On a 5-4 vote, the Pittsburgh Public Schools board Wednesday decided to put the former Schenley High School in Oakland up for sale.
The board voted to seek bids on the historic building that was closed in 2008 after then-superintendent Mark Roosevelt said it would take $76.2 million to renovate, including addressing an asbestos problem. It was built in 1916.
Voting in favor were Theresa Colaizzi, Jean Fink, Bill Isler, Floyd McCrea and Sherry Hazuda. Opposed were Mark Brentley Sr., Regina Holley, Sharene Shealey and Thomas Sumpter.
Mr. Brentley questioned the conditions under which Schenley was closed in the first place, saying scare tactics over the asbestos issue were used. He called for an investigation.
Ms. Holley said she thinks the building -- particularly the gym and swimming pool -- could be used by students at Pittsburgh Milliones 6-12 in the Hill District and Pittsburgh Obama 6-12 in East Liberty.
Ms. Colaizzi said the building was unsafe and is costing the district money. "We can't hold onto this building forever.
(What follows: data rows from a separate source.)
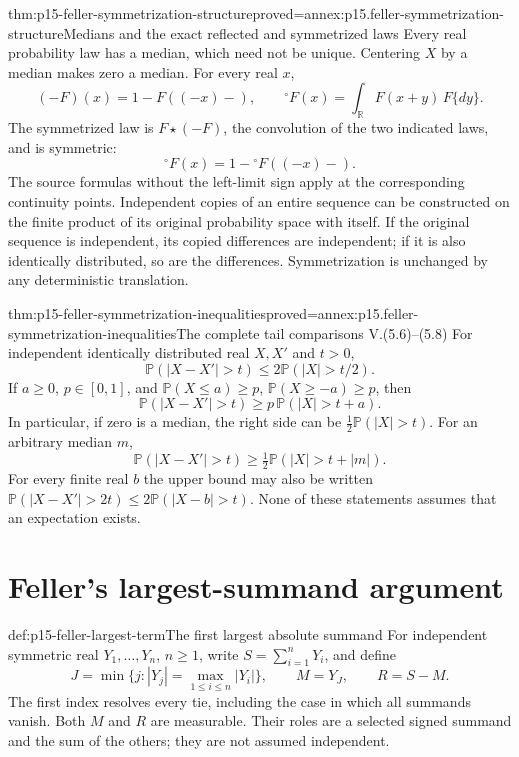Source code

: \begin{hbtheorem}{thm:p15-feller-symmetrization-structure}{proved=annex:p15.feller-symmetrization-structure}{Medians and the exact reflected and symmetrized laws}
Every real probability law has a median, which need not be unique.
Centering \(X\) by a median makes zero a median.
For every real \(x\),
\[
 (-F)(x)=1-F((-x)-),\qquad
 {}^{\circ}F(x)=\int_{\mathbb R}F(x+y)\,F\{dy\}.
\]
The symmetrized law is \(F\star(-F)\), the convolution of the
two indicated laws, and is symmetric:
\[
 {}^{\circ}F(x)=1-{}^{\circ}F((-x)-).
\]
The source formulas without the left-limit sign apply at the
corresponding continuity points.
Independent copies of an entire sequence can be constructed on the
finite product of its original probability space with itself. If the
original sequence is independent, its copied differences are independent;
if it is also identically distributed, so are the differences.
Symmetrization is unchanged by any deterministic translation.
\end{hbtheorem}

\begin{hbtheorem}{thm:p15-feller-symmetrization-inequalities}{proved=annex:p15.feller-symmetrization-inequalities}{The complete tail comparisons V.(5.6)--(5.8)}
For independent identically distributed real \(X,X'\) and \(t>0\),
\[
 \mathbb P(|X-X'|>t)\leq2\mathbb P(|X|>t/2).
\]
If \(a\geq0\), \(p\in[0,1]\), and
\(\mathbb P(X\leq a)\geq p\),
\(\mathbb P(X\geq-a)\geq p\), then
\[
 \mathbb P(|X-X'|>t)\geq p\,\mathbb P(|X|>t+a).
\]
In particular, if zero is a median, the right side can be
\(\tfrac12\mathbb P(|X|>t)\).
For an arbitrary median \(m\),
\[
 \mathbb P(|X-X'|>t)
           \geq\tfrac12\mathbb P(|X|>t+|m|).
\]
For every finite real \(b\) the upper bound may also be written
\(\mathbb P(|X-X'|>2t)\leq2\mathbb P(|X-b|>t)\).
None of these statements assumes that an expectation exists.
\end{hbtheorem}

\section{Feller's largest-summand argument}
\label{sec:p15-feller-largest-summand}

\begin{hbdefinition}{def:p15-feller-largest-term}{The first largest absolute summand}
For independent symmetric real \(Y_1,\ldots,Y_n\), \(n\geq1\),
write \(S=\sum_{i=1}^nY_i\), and define
\[
 J=\min\{j:|Y_j|=\max_{1\leq i\leq n}|Y_i|\},\qquad
 M=Y_J,\qquad R=S-M.
\]
The first index resolves every tie, including the case in which all
summands vanish. Both \(M\) and \(R\) are measurable. Their roles
are a selected signed summand and the sum of the others; they are
not assumed independent.
\end{hbdefinition}

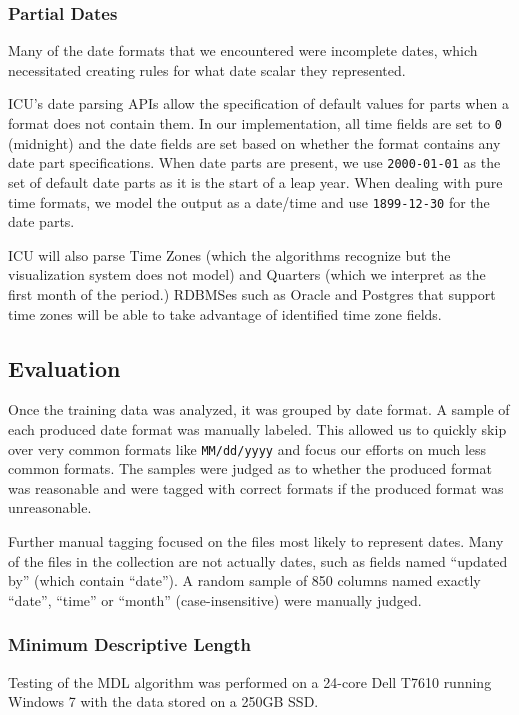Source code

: \subsubsection{Partial Dates}
Many of the date formats that we encountered were incomplete dates, which necessitated creating rules for what date scalar they represented.

ICU's date parsing APIs allow the specification of default values for parts when a format does not contain them. In our implementation, all time fields are set to \texttt{0} (midnight) and the date fields are set based on whether the format contains any date part specifications. When date parts are present, we use \texttt{2000-01-01} as the set of default date parts as it is the start of a leap year. When dealing with pure time formats, we model the output as a date/time and use \texttt{1899-12-30} for the date parts.

ICU will also parse Time Zones (which the algorithms recognize but the visualization system does not model) and Quarters (which we interpret as the first month of the period.) RDBMSes such as Oracle and Postgres that support time zones will be able to take advantage of  identified time zone fields.

\subsection{Evaluation}
Once the training data was analyzed, it was grouped by date format. A sample of each produced date format was manually labeled. This allowed us to quickly skip over very common formats like \texttt{MM/dd/yyyy} and focus our efforts on much less common formats. The samples were judged as to whether the produced format was reasonable and were tagged with correct formats if the produced format was unreasonable.

Further manual tagging focused on the files most likely to represent dates. Many of the files in the collection are not actually dates, such as fields named ``updated by'' (which contain ``date''). A random sample of 850 columns named exactly ``date'', ``time'' or ``month'' (case-insensitive) were manually judged.\\

\subsubsection{Minimum Descriptive Length}
Testing of the MDL algorithm was performed on a 24-core Dell T7610 running Windows 7 with the data stored on a 250GB SSD.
We can't financially afford it," she said.
The board last fall rejected a $2 million bid from PMC Property Group of Philadelphia, which planned to spend $35 million transforming it into apartments.
The district had sought a minimum bid of $4 million, which it will seek again.
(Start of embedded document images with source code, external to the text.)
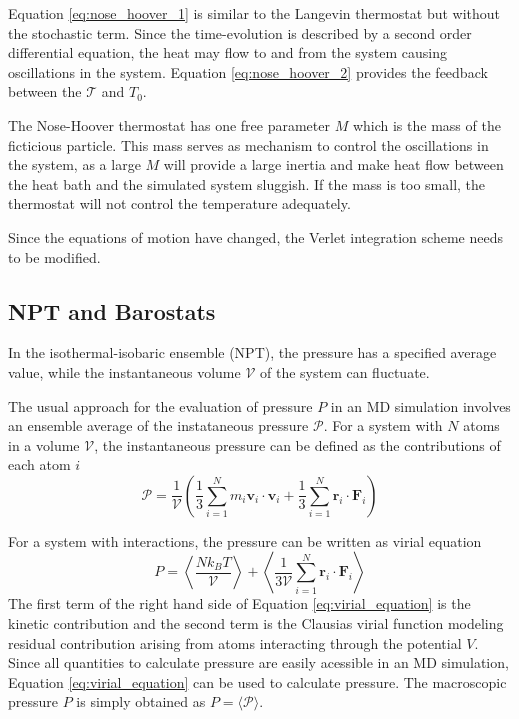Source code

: Equation \ref{eq:nose_hoover_1} is similar to the Langevin thermostat but without the stochastic term.  Since the time-evolution is described by a second order differential equation, the heat may flow to and from the system causing oscillations in the system. Equation \ref{eq:nose_hoover_2} provides the feedback between the $\mathcal{T}$ and $T_0$.

The Nose-Hoover thermostat has one free parameter $M$ which is the mass of the ficticious particle.  This mass serves as mechanism to control the oscillations in the system, as a large $M$ will provide a large inertia and make heat flow between the heat bath and the simulated system sluggish.  If the mass is too small, the thermostat will not control the temperature adequately.

Since the equations of motion have changed, the Verlet integration scheme needs to be modified.

\subsection{NPT and Barostats}
\label{sec:npt_ensemble}
In the isothermal-isobaric ensemble (NPT), the pressure has a specified average value, while the instantaneous volume $\mathcal{V}$ of the system can fluctuate.

The usual approach for the evaluation of pressure $P$ in an MD simulation involves an ensemble average of the instataneous pressure $\mathcal{P}$\cite{allen1987_md}.  For a system with $N$ atoms in a volume $\mathcal{V}$, the instantaneous pressure can be defined as the contributions of each atom $i$
\begin{equation}
  \mathcal{P}
  =
  \frac{1}{\mathcal{V}}
  \left(
    \frac{1}{3}
    \sum_{i=1}^N m_i \bm{v}_i  \cdot \bm{v}_i
    +
    \frac{1}{3}
    \sum_{i=1}^N \bm{r}_i \cdot \bm{F}_i
  \right)
\end{equation}

For a system with interactions, the pressure can be written as virial equation\cite{tadmor2011_md}
\begin{equation}
  \label{eq:virial_equation}
  P
	=
	\left\langle
	  \frac{N k_B T}{\mathcal{V}}
  \right\rangle
  +
	\left\langle
	  \frac{1}
		     {3\mathcal{V}}
    \sum_{i=1}^N
        \bm{r}_i \cdot \bm{F}_{i}
	\right\rangle
\end{equation}
The first term of the right hand side of Equation \ref{eq:virial_equation} is the kinetic contribution and the second term is the Clausias virial function modeling residual contribution arising from atoms interacting through the potential $V$.  Since all quantities to calculate pressure are easily acessible in an MD simulation, Equation \ref{eq:virial_equation} can be used to calculate pressure.  The macroscopic pressure $P$ is simply obtained as $P=\langle \mathcal{P} \rangle$.

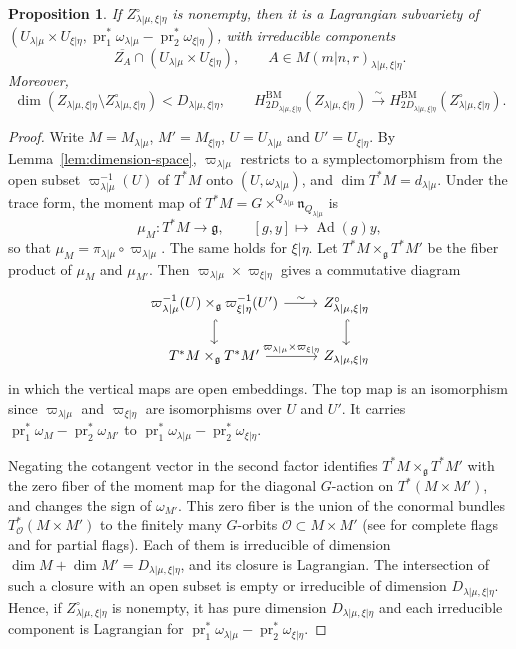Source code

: \documentclass[11pt,a4paper]{amsart}
\newtheorem{proposition}[theorem]{Proposition}
\theoremstyle{definition}
\theoremstyle{remark}
\newcommand{\BM}{\mathrm{BM}}
\newcommand{\Ad}{\operatorname{Ad}}
\newcommand{\pr}{\operatorname{pr}}
\newcommand{\lm}{\lambda|\mu}
\newcommand{\xh}{\xi|\eta}
\newcommand{\Smat}{M(m|n,r)}
\numberwithin{equation}{section}
\begin{document}
\begin{proposition}\label{prop:lagrangian}
If $Z_{\lm,\xh}^{\circ}$ is nonempty, then it is a Lagrangian subvariety
of $(U_{\lm}\times U_{\xh},\pr_1^*\omega_{\lm}-\pr_2^*\omega_{\xh})$, with
irreducible components
$$
\overline{Z_A}\cap(U_{\lm}\times U_{\xh}),\qquad
A\in\Smat_{\lm,\xh}.
$$
Moreover,
\begin{equation}\label{eq:boundary}
\dim(Z_{\lm,\xh}\setminus Z_{\lm,\xh}^{\circ})<D_{\lm,\xh},\qquad
H^{\BM}_{2D_{\lm,\xh}}(Z_{\lm,\xh})\xrightarrow{\sim}
H^{\BM}_{2D_{\lm,\xh}}(Z_{\lm,\xh}^{\circ}).
\end{equation}
\end{proposition}
\begin{proof}
Write $M=M_{\lm}$, $M'=M_{\xh}$, $U=U_{\lm}$ and $U'=U_{\xh}$. By
Lemma~\ref{lem:dimension-space}, $\varpi_{\lm}$ restricts to a
symplectomorphism from the open subset $\varpi_{\lm}^{-1}(U)$ of $T^*M$
onto $(U,\omega_{\lm})$, and $\dim T^*M=d_{\lm}$. Under the trace form,
the moment map of $T^*M=G\times^{Q_{\lm}}\mathfrak n_{Q_{\lm}}$ is
$$
\mu_M:T^*M\longrightarrow\mathfrak g,\qquad [g,y]\longmapsto\Ad(g)y,
$$
so that $\mu_M=\pi_{\lm}\circ\varpi_{\lm}$. The same holds for $\xh$. Let
$T^*M\times_{\mathfrak g}T^*M'$ be the fiber product of $\mu_M$ and
$\mu_{M'}$. Then $\varpi_{\lm}\times\varpi_{\xh}$ gives a commutative diagram
$$
\begin{tikzcd}
\varpi_{\lm}^{-1}(U)\times_{\mathfrak g}\varpi_{\xh}^{-1}(U')
\arrow[r,"\sim"]\arrow[d,hook] & Z_{\lm,\xh}^{\circ}\arrow[d,hook]\\
T^*M\times_{\mathfrak g}T^*M'\arrow[r,"\varpi_{\lm}\times\varpi_{\xh}"]
& Z_{\lm,\xh}
\end{tikzcd}
$$
in which the vertical maps are open embeddings. The top map is an
isomorphism since $\varpi_{\lm}$ and $\varpi_{\xh}$ are isomorphisms over
$U$ and $U'$. It carries $\pr_1^*\omega_M-\pr_2^*\omega_{M'}$ to
$\pr_1^*\omega_{\lm}-\pr_2^*\omega_{\xh}$.

Negating the cotangent vector in the second factor identifies
$T^*M\times_{\mathfrak g}T^*M'$ with the zero fiber of the moment map for
the diagonal $G$-action on $T^*(M\times M')$, and changes the sign of
$\omega_{M'}$. This zero fiber is the union of the conormal bundles
$T^*_{\mathcal O}(M\times M')$ to the finitely many $G$-orbits
$\mathcal O\subset M\times M'$ (see \cite[Proposition~3.3.4]{CG} for
complete flags and \cite[Proposition~2.8]{LXY} for partial flags). Each
of them is irreducible of dimension $\dim M+\dim M'=D_{\lm,\xh}$, and its
closure is Lagrangian. The intersection of such a closure with an open
subset is empty or irreducible of dimension $D_{\lm,\xh}$. Hence, if
$Z_{\lm,\xh}^{\circ}$ is nonempty, it has pure dimension $D_{\lm,\xh}$
and each irreducible component is Lagrangian for
$\pr_1^*\omega_{\lm}-\pr_2^*\omega_{\xh}$.


\end{proof}
\end{document}
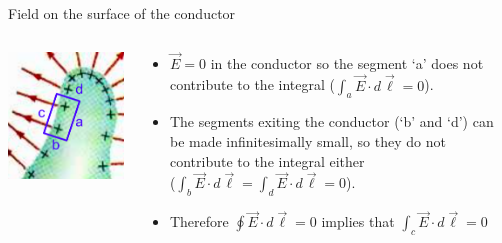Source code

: %
%
%

\begin{frame}{Field on the surface of the conductor}

\begin{columns}
  \begin{column}{0.30\textwidth}
   \begin{center}
     \includegraphics[width=0.99\textwidth]{./images/schematics/conductor_no_tangential_component_circuital_law.png}\\
   \end{center}
  \end{column}
  \begin{column}{0.70\textwidth}
     \begin{itemize}
       \item $\vec{E}=0$ in the conductor so the segment `a' does not contribute
             to the integral ($\int_{a} \vec{E} \cdot d\vec{\ell} = 0$).
       \item The segments exiting the conductor (`b' and `d') can be made infinitesimally small,
             so they do not contribute to the integral either\\
             ($\int_{b} \vec{E} \cdot d\vec{\ell} = \int_{d} \vec{E} \cdot d\vec{\ell} = 0$).
       \item Therefore $\oint \vec{E} \cdot d\vec{\ell} = 0$ implies that $\int_{c} \vec{E} \cdot d\vec{\ell} = 0$
     \end{itemize}
  \end{column}
\end{columns}


\end{frame}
The board considered voting in the spring to put Schenley back in the market, but delayed the decision.
Over the summer, a study facilitated by Pfaffmann + Associates and funded through Pittsburgh Councilman Bill Peduto's office, examined possible adaptive reuses of the building and received community input.
The report notes it did not take an advocacy position on whether the district should keep the building, noting some want the school to resume.
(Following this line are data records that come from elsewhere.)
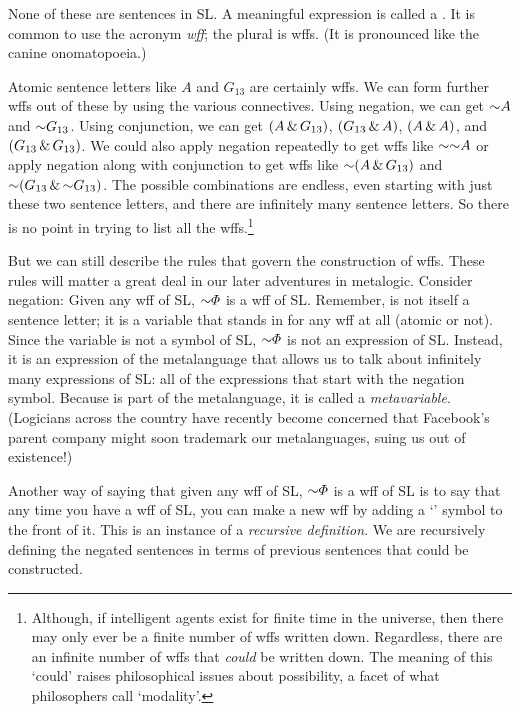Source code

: None of these are sentences in SL. A meaningful expression is called a . It is common to use the acronym \emph{wff}; the plural is wffs. (It is pronounced like the canine onomatopoeia.)

Atomic sentence letters like $A$ and $G_{13}$ are certainly wffs. We can form further wffs out of these by using the various connectives. Using negation, we can get $\enot A$ and $\enot G_{13}$. Using conjunction, we can get $(A \,\&\, G_{13})$, $(G_{13} \,\&\, A)$, $(A \,\&\, A)$, and $(G_{13} \,\&\, G_{13})$. We could also apply negation repeatedly to get wffs like $\enot \enot A$ or apply negation along with conjunction to get wffs like $\enot(A \eand G_{13})$ and $\enot(G_{13} \eand \enot G_{13})$. The possible combinations are endless, even starting with just these two sentence letters, and there are infinitely many sentence letters. So there is no point in trying to list all the wffs.\footnote{{\color{black} Although, if intelligent agents exist for finite time in the universe, then there may only ever be a finite number of wffs written down. Regardless, there are an infinite number of wffs that \textit{could} be written down. The meaning of this `could' raises philosophical issues about possibility, a facet of what philosophers call `modality'.}} 

But we can still describe the rules that govern the construction of wffs. {\color{black}These rules will matter a great deal in our later adventures in metalogic.} Consider negation: Given any wff \metaA{} of SL, $\enot\metaA{}$ is a wff of SL. Remember, \metaA{} is not itself a sentence letter; it is a variable that stands in for any wff at all (atomic or not). Since the variable \metaA{} is not a symbol of SL, $\enot\metaA{}$ is not an expression of SL. Instead, it is an expression of the metalanguage that allows us to talk about infinitely many expressions of SL: all of the expressions that start with the negation symbol. Because \metaA{} is part of the metalanguage, it is called a \emph{metavariable}. {\color{black}(Logicians across the country have recently become concerned that Facebook's parent company might soon trademark our metalanguages, suing us out of existence!)}

Another way of saying that given any wff \metaA{} of SL, $\enot\metaA{}$ is a wff of SL is to say that any time you have a wff of SL, you can make a new wff by adding a `\enot' symbol to the front of it. {\color{black} This is an instance of a \textit{recursive definition}. We are recursively defining the negated sentences in terms of previous sentences that could be constructed.}


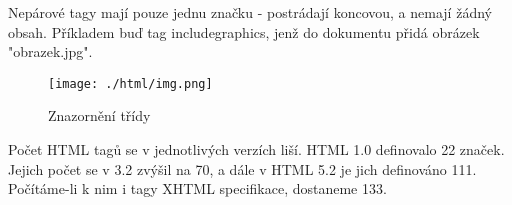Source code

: \documentclass[main.tex]{subfiles}
\begin{document}
Nepárové tagy mají pouze jednu značku - postrádají koncovou, a nemají žádný obsah. Příkladem buď tag includegraphics, jenž do dokumentu přidá obrázek "obrazek.jpg".
		\begin{figure}[h]
			\centering
			\texttt{[image: ./html/img.png]}
			\caption{Znazornění třídy}
		\end{figure}

Počet HTML tagů se v jednotlivých verzích liší. HTML 1.0 definovalo 22 značek. Jejich počet se v 3.2 zvýšil na 70, a dále v HTML 5.2 je jich definováno 111. Počítáme-li k nim i tagy XHTML specifikace, dostaneme 133. \cite{web:en:counting_html}
\end{document}

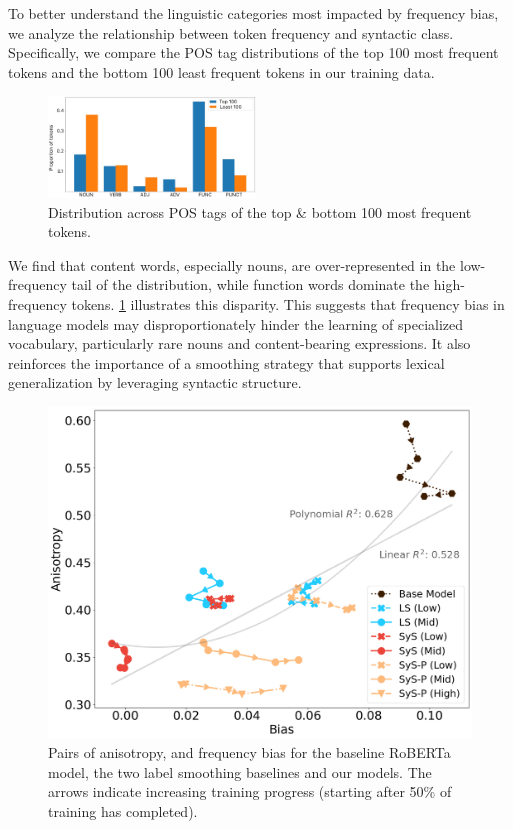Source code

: To better understand the linguistic categories most impacted by frequency bias, we analyze the relationship between token frequency and syntactic class. Specifically, we compare the POS tag distributions of the top 100 most frequent tokens and the bottom 100 least frequent tokens in our training data. 

\begin{figure}
    \centering
    \includegraphics[width=0.49\textwidth]{chapters/syntatic-smoothing/figures/top_versus_bottom_pos_dist.pdf}
    \caption{Distribution across POS tags of the top \& bottom 100 most frequent tokens.}
    \label{fig:top-100-pos-dist}
\end{figure}


We find that content words, especially nouns, are over-represented in the low-frequency tail of the distribution, while function words dominate the high-frequency tokens. \cref{fig:top-100-pos-dist} illustrates this disparity. This suggests that frequency bias in language models may disproportionately hinder the learning of specialized vocabulary, particularly rare nouns and content-bearing expressions. It also reinforces the importance of a smoothing strategy that supports lexical generalization by leveraging syntactic structure.


\begin{figure}[ht!]
    \centering
    \includegraphics[width=0.75\linewidth]{chapters/syntatic-smoothing/figures/bias-vs-anisotropy.png}
    \caption{Pairs of anisotropy, and frequency bias for the baseline RoBERTa model, the two label smoothing baselines and our \smoothing models. The arrows indicate increasing training progress (starting after 50\% of training has completed).}
    \label{fig:bias-anisotropy-correlation}
\end{figure}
In an interview, Rob Pfaffmann, an architect and community planner who facilitated the process, said the general consensus was that there is an "opportunity to do something very innovative here. It's a really great building. It's got great bones. It's structurally sound. Yes, it's got asbestos. The asbestos issues are important, but they are not insurmountable."
He said a developer could tackle the asbestos issue more efficiently than the process school district must follow.
"The headline in many ways about this project is a lot of people got excited about seeing this building as mixed use," he said.
If certain requirements are met, the study notes the building might qualify for both federal and state income tax credits for historic building rehabilitation. To qualify, the building must retain certain "character-defining features," such as the triangular exterior shape, the wide corridors and the auditorium, the report states.
The study suggests one possibility would be to use the bottom floors for education, such as lifelong learning for adults or a thematic charter school.
The auditorium could potentially be a space for nonprofits.
The upper floors have room for 93 apartments.
The gym and pool could be used by residents, developed as a health club or demolished for more parking.